What's unique about our approach?

  1. People tend to stay true to their preferred cognitive abilities (like Thinking, Feeling, Intuition, and Sensing) but we need all of them to survive. Classically, when people discuss personality type, they only discuss a portion of one's actual capacities. Our model extends beyond that to a more holistic view. See Integrating the Four Sides of the Mind for more details on this.
  2. The ways we process information and make decisions tend to work in tandem with each other. Cognitive functions seldom work alone. Depending on the situation, a different pair may emerge to handle the unique demands of the moment. See The Personalities Within and Functional Relationships articles for more details.
  3. There is a dance of consciousness within us that also happens between us. When we identify our own inner dynamics, we can then resolve interpersonal issues. See the Personality, Ego, and Self article for more details.
  4. Each of us have all 16 personalities within us. Our most preferred personality is like a home base that we can return to for sustenance and support. However, we must venture out and experience our other personalities, or personas, if we wish to keep growing and developing. Integrating the Four Sides of the Mind describes how this happens.

Our approach, therefore, tends to have a less boxy and more fluid quality than other approaches to personality type.

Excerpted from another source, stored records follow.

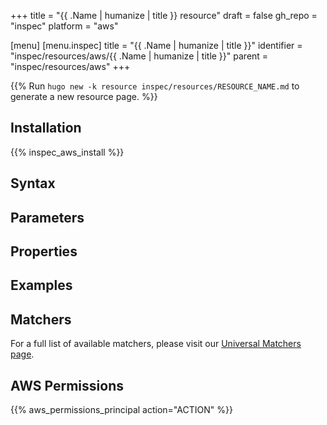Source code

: +++
title = "{{ .Name | humanize | title }} resource"
draft = false
gh_repo = "inspec"
platform = "aws"

[menu]
  [menu.inspec]
    title = "{{ .Name | humanize | title }}"
    identifier = "inspec/resources/aws/{{ .Name | humanize | title }}"
    parent = "inspec/resources/aws"
+++

{{% Run `hugo new -k resource inspec/resources/RESOURCE_NAME.md` to generate a new resource page. %}}

## Installation

{{% inspec_aws_install %}}

## Syntax

## Parameters

## Properties

## Examples

## Matchers

For a full list of available matchers, please visit our [Universal Matchers page](https://docs.chef.io/inspec/matchers/).

## AWS Permissions

{{% aws_permissions_principal action="ACTION" %}}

A Very Brief History of Our Foundations

  1. Carl Jung first wrote about the 8 cognitive functions in a book called Psychological Types back in 1921.
  2. Isabelle Briggs-Myers (with her mother Katherine Cook-Briggs) built on Jung’s writings to establish the 16 personality types from Jung’s 8 eight functions and created the Meyers-Briggs Type Inventory which was first given in 1945.
  3. David Keirsey organized the 16 types into 4 basic temperaments that reflect back to ancient Greek ideas on personality.
  4. John Beebe added considerable depth to personality type theory by establishing the different roles each of the 8 cognitive functions play within a person depending on their personality type. We are also indebted to Mark Hunziker's work here and are grateful for his help in our project.
  5. Dario Nardi, a professor at UCLA, is currently doing amazing work analyzing the brains of people with different personality types using an EEG monitor. He has made significant findings related to how our preferred mental functions actually play out in our neurology.